Rabin, the Last Day, di Amos Gitai

La necessità di alcune ricognizioni possibili.

L’ultimo film di Amos Gitai arriva a venti anni dall’accaduto che vuole ricordare: la morte dell’allora Primo Ministro Yitzhak Rabin a seguito di un attentato da parte di un giovane ultraortodosso dell’estrema destra.

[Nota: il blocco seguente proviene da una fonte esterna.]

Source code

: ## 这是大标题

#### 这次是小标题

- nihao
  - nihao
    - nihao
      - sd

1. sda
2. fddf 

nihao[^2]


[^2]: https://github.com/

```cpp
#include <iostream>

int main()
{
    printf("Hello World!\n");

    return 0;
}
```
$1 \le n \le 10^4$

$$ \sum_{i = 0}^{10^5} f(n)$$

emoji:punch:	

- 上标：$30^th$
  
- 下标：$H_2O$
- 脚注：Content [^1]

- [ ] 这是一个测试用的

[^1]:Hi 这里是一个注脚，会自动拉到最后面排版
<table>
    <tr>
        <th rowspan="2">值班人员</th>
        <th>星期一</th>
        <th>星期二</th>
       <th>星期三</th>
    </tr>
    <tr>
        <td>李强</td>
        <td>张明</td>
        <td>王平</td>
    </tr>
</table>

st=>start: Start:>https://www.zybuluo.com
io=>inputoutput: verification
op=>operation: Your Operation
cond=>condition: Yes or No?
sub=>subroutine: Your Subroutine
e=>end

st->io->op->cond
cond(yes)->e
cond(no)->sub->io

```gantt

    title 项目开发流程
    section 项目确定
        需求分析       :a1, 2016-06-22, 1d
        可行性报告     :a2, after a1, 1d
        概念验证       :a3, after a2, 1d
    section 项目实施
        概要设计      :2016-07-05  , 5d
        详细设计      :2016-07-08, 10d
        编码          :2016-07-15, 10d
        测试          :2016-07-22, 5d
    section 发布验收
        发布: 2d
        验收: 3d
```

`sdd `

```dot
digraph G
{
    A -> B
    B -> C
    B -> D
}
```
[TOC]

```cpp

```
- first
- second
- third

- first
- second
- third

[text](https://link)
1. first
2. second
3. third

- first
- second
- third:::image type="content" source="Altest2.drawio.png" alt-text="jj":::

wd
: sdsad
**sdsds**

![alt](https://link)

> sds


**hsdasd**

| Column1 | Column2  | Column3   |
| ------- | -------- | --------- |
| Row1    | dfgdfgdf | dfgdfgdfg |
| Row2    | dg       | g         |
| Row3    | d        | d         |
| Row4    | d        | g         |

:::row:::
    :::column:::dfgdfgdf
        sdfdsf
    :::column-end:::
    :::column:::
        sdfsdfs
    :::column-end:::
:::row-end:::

Gitai vuole ricostruire un episodio che ha inciso molto sulla realtà israeliana, “un atto brutale che ha sconvolto la società israeliana” come ha dichiarato in una recente intervista a un giornalista francese il regista. Probabilmente, per proseguire l’indagine cinematografica sul conflitto, il regista aveva la necessità di passare attraverso l’analisi dell’omicidio di Rabin e dei giorni che lo precedettero, o, in altre parole, di mettere a fuoco come sia stato possibile che in uno stato democratico un individuo abbia progettato la morte di un uomo per interrompere un processo di pace di portata storica.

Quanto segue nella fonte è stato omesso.